Peut-être pourrais-je répondre à la première question
après une retraite de quinze jours dans un monastère ou sur
une île déserte !... Bien sûr, je me pose les questions
indispensables à mon travail de chanteur, des questions sur les compositeurs,
les uvres, les formes, mais pas sur la musique en général.
Et s'il fallait improviser une réponse,
à brûle-pourpoint? Alors, je dirais que la musique a trois
fonctions pour moi : celle de mère, car elle me nourrit, dans tous
les sens du terme, comme le lait maternel, mais aussi comme une possibilité
permanente d'élévation ; celle de père, car elle m'impose
son autorité, réclame une certaine hygiène de vie, exige
du travail, et peut parfois rappeler à l'ordre ; enfin, celle de compagne,
mieux, d'amante capricieuse et imprévisible, qui ne se donne pas comme
ça, avec laquelle on obtient parfois un résultat facile, ou
au contraire qui demande une longue cour, ou encore qui procure un contentement
qui peut rester incompris du public. Il
pourrait donc y avoir pour vous une Question du Public plus qu'une question
du rapport à la musique? Bien sûr ! Pour préciser
: chante-t-on pour le public ? L'opéra est une musique plus ouverte
qu'une partition purement instrumentale, moins abstraite, simplement du fait de
l'existence de la chose à narrer. Si sa forme est parfois difficile,
ou ultra conventionnelle, le public peut le sentir, le percevoir, sans en
avoir une analyse consciente, un peu comme lorsqu'on entend un poème lu.

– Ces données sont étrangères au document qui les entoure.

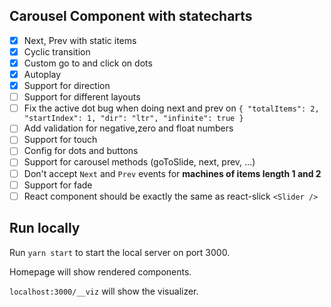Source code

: ## Carousel Component with statecharts

- [x] Next, Prev with static items
- [x] Cyclic transition
- [x] Custom go to and click on dots
- [x] Autoplay
- [x] Support for direction
- [ ] Support for different layouts
- [ ] Fix the active dot bug when doing next and prev on `{ "totalItems": 2, "startIndex": 1, "dir": "ltr", "infinite": true }`
- [ ] Add validation for negative,zero and float numbers
- [ ] Support for touch
- [ ] Config for dots and buttons
- [ ] Support for carousel methods (goToSlide, next, prev, ...)
- [ ] Don't accept `Next` and `Prev` events for **machines of items length 1 and 2**
- [ ] Support for fade
- [ ] React component should be exactly the same as react-slick `<Slider />`

## Run locally

Run `yarn start` to start the local server on port 3000.

Homepage will show rendered components.

`localhost:3000/__viz` will show the visualizer.
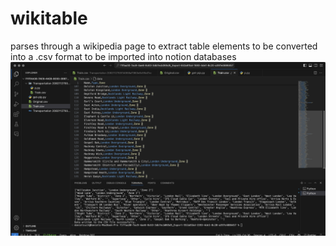 # wikitable
 parses through a wikipedia page to extract table elements to be converted into a .csv format to be imported into notion databases
![alt text](1.png "Title")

Pourtant, le public est d'abord sensible à la manière extérieure,
voire même au physique... Par exemple?
Je répète actuellement la Passion selon Saint Jean. Eh
bien, on peut chanter le premier air d'alto - Von den Stricken meiner Sünden
- sans en faire quelque chose de joli, en intégrant tout à fait
le sentiment schizophrénique de la musique. Les hautbois ne s'arrêtent
jamais de jouer, ne respirent pas, en une terrible angoisse. Si on le chante
comme le texte le demande, sans chercher à faire joli, on met le public
mal à son aise; si on choisit d'apaiser les hautbois par un pianissimo
et de laisser s'y développer une vocalité élégante,
on séduit le public, au prix d'un grossier contresens.
Il
y aurait un doute quant à l'opportunité de l'intégrité
de l'interprète dans la transmission de la musique? Oui... je
n'en connais pas la réponse ! Je le retrouve en travaillant Agrippina
de Händel que je vais chanter à Chicago au mois de mai. Prenons
par exemple le moment où Ottone est rejeté par Poppea, par Claudio,
par tout le monde sur le plateau, et reste seul avec sa loyauté abusée
par la ruse, au second acte, à chanter Voi che udite il mio tormento.
Cet air renvoie évidemment à O vos omnes (qui transitis per viam,
attendite, et videte, si est dolor sicut dolor meus...). N'oublions pas que
le livret de cet opéra fut écrit par un prêtre ! Lorsqu'on
a compris cela, on ne peut éluder la dimension spirituelle de cette musique
et il me semble important de l'illustrer dans la manière de chanter.
Lorsqu'on a compris cela, on ne peut que chanter cet air d'une voix droite qui
convient à la musique religieuse. Elle prend alors ses véritables
sens et dimensions. Pourtant, le public préfèrera souvent de
beaucoup une version belcantiste lourdement vibrée... A Chicago,
j'ai auditionné cet air d'une façon, séduisante, efficace,
facile, opératique, et ça a plu ; en représentations,
je le chanterai fidèlement, comme un verset de lamentation religieuse.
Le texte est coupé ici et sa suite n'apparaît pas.